Backend Development 11 min read

Using Gradle Version Catalog for Unified Dependency Management

This article explains how Gradle's new Version Catalog feature enables centralized, version‑safe dependency management across modules and projects, covering configuration, bundles, plugin publishing, and sharing catalogs via TOML files and Maven repositories.

Sohu Tech Products
Sohu Tech Products
Sohu Tech Products
Using Gradle Version Catalog for Unified Dependency Management

As projects grow, managing hundreds of dependencies becomes essential, and Gradle offers several solutions such as loop‑optimized dependency management, buildSrc, and includeBuild. Gradle 7.0 introduces the Version Catalog feature, which provides a centralized way to declare and share dependency versions.
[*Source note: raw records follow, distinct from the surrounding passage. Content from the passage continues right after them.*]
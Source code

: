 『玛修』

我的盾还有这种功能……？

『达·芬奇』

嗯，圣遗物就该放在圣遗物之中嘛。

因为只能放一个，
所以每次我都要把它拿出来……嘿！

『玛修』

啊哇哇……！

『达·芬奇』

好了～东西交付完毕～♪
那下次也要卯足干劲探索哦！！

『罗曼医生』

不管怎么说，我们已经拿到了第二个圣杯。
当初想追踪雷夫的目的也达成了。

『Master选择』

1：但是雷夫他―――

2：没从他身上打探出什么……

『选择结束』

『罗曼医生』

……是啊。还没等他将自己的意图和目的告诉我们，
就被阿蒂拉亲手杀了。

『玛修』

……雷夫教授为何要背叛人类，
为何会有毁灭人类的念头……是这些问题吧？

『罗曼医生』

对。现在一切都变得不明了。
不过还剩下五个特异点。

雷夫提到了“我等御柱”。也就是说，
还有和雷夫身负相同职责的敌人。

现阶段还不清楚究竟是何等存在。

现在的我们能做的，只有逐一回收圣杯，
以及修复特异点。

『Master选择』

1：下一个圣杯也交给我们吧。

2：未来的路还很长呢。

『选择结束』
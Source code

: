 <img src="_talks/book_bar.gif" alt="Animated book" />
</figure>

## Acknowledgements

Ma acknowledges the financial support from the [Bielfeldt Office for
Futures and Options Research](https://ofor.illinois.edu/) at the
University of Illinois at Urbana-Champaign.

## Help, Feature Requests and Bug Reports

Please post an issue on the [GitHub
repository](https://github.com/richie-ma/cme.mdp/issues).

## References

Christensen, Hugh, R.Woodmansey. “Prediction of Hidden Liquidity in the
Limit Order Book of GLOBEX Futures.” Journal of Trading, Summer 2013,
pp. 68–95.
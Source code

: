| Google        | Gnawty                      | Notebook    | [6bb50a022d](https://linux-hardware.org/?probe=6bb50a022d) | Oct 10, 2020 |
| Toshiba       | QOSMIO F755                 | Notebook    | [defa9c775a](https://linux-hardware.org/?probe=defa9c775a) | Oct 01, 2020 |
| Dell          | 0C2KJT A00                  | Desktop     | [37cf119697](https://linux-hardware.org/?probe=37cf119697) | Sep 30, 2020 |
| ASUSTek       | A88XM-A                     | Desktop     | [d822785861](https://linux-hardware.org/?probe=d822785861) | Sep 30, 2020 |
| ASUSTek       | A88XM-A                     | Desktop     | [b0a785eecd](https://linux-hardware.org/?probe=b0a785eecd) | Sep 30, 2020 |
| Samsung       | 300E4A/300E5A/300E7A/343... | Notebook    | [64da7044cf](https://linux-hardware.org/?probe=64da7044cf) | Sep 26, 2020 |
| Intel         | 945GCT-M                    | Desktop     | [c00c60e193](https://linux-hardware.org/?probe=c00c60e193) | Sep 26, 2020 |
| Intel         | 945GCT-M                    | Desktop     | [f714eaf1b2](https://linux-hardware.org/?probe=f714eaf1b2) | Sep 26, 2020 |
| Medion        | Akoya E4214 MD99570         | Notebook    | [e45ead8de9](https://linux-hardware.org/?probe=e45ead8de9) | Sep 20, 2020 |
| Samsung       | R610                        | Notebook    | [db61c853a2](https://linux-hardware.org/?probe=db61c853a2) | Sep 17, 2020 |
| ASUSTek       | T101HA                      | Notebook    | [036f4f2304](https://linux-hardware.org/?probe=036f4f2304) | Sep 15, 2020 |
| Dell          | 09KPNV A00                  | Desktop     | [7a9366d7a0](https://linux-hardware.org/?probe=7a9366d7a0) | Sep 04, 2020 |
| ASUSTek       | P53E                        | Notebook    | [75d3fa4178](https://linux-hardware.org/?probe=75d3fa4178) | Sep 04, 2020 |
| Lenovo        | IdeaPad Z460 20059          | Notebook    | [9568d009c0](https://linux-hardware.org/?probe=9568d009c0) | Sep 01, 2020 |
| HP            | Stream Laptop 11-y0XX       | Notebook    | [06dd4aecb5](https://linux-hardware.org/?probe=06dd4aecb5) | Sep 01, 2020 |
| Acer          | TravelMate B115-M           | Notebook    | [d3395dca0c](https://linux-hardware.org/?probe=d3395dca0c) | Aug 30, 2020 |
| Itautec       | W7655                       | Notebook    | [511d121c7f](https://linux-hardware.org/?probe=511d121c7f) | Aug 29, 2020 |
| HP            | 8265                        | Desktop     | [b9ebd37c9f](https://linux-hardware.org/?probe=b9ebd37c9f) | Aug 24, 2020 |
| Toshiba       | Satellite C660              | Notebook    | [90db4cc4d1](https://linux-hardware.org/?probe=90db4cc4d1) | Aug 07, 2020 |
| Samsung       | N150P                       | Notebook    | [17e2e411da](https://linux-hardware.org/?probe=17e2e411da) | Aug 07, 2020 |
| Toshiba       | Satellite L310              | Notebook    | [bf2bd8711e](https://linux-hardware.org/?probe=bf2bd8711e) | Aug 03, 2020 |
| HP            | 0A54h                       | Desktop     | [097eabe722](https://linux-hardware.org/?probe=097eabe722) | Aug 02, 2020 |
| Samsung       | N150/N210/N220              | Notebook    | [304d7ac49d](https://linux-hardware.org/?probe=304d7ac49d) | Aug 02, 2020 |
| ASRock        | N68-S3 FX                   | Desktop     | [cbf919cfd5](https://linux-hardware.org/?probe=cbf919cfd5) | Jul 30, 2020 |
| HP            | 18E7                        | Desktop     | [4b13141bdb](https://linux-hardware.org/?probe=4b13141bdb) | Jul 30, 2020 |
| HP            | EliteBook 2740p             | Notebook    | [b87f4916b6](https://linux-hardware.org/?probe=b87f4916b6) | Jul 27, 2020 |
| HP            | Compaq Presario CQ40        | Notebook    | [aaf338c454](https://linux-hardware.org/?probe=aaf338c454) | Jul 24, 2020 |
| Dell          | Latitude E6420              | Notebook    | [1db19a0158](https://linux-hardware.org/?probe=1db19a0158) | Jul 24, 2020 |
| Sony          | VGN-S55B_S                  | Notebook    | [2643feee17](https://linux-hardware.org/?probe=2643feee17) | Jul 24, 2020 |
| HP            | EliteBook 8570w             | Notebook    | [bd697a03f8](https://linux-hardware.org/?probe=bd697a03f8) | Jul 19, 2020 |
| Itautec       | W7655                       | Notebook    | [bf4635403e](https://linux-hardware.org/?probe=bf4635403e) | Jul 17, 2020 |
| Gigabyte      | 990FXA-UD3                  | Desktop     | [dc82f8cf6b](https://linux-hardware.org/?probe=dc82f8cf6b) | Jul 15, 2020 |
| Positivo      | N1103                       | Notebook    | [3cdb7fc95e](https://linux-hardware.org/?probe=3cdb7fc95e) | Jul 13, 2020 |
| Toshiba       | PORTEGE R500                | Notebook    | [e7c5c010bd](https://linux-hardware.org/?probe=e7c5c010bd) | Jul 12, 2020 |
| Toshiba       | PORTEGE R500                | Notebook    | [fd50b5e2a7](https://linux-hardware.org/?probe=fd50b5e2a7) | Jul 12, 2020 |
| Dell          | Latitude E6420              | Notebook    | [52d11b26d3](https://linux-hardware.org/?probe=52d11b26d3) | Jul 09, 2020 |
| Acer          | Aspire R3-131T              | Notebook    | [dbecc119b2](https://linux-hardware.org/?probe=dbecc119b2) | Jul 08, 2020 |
The catalog supports visibility for all modules, declaration of bundles (grouped dependencies), separation of version numbers from dependency names, and configuration via a separate libs.versions.toml file, making it possible to share versions across projects.

Using Version Catalog

To enable the feature, add enableFeaturePreview('VERSION_CATALOGS') to settings.gradle . Dependencies can then be referenced through the generated libs accessor, e.g.:

dependencies {
    implementation(libs.retrofit)
    implementation(libs.groovy.core)
}

Gradle generates type‑safe accessors for each catalog, allowing IDE auto‑completion.

Catalog entries are visible to all modules, enabling unified version updates.

Bundles allow grouping of frequently used dependencies.

Version references can be shared across multiple dependencies.

All declarations can reside in a separate libs.versions.toml file.

The catalog can be shared between projects.

Declaring Version Catalog

In settings.gradle you can declare the catalog:

dependencyResolutionManagement {
    versionCatalogs {
        libs {
            alias('retrofit').to('com.squareup.retrofit2:retrofit:2.9.0')
            alias('groovy-core').to('org.codehaus.groovy:groovy').versionRef('groovy')
            // ... other aliases ...
        }
    }
}

Aliases must consist of ASCII identifiers separated by dashes, underscores, or dots.

Bundles

Bundles group dependencies under a single alias:

dependencyResolutionManagement {
    versionCatalogs {
        libs {
            bundle('groovy', ['groovy-core', 'groovy-json', 'groovy-nio'])
        }
    }
}

Then use implementation libs.bundles.groovy to add all bundled dependencies.

Plugin Versions

Plugins can also be declared in the catalog:

dependencyResolutionManagement {
    versionCatalogs {
        libs {
            alias('jmh').toPluginId('me.champeau.jmh').version('0.6.5')
        }
    }
}

And applied with plugins { alias(libs.plugins.jmh) } .

Separate Catalog Files

A libs.versions.toml file can define [versions] , [libraries] , [bundles] , and [plugins] sections, which Gradle will automatically import.

Sharing Catalogs Between Projects

Catalogs can be shared via file imports or by publishing a Maven artifact containing the catalog. Example of publishing:

publishing {
    publications {
        maven(MavenPublication) {
            groupId = 'com.zj.catalog'
            artifactId = 'catalog'
            version = '1.0.0'
            from components.versionCatalog
        }
    }
}

Consumers can then import the catalog from Maven Local or a remote repository and optionally override versions.

Summary

Gradle's Version Catalog provides a unified, type‑safe way to manage dependency versions, declare bundles, separate version numbers from dependency names, configure them in a dedicated TOML file, and share them across multiple projects, greatly simplifying large‑scale dependency management.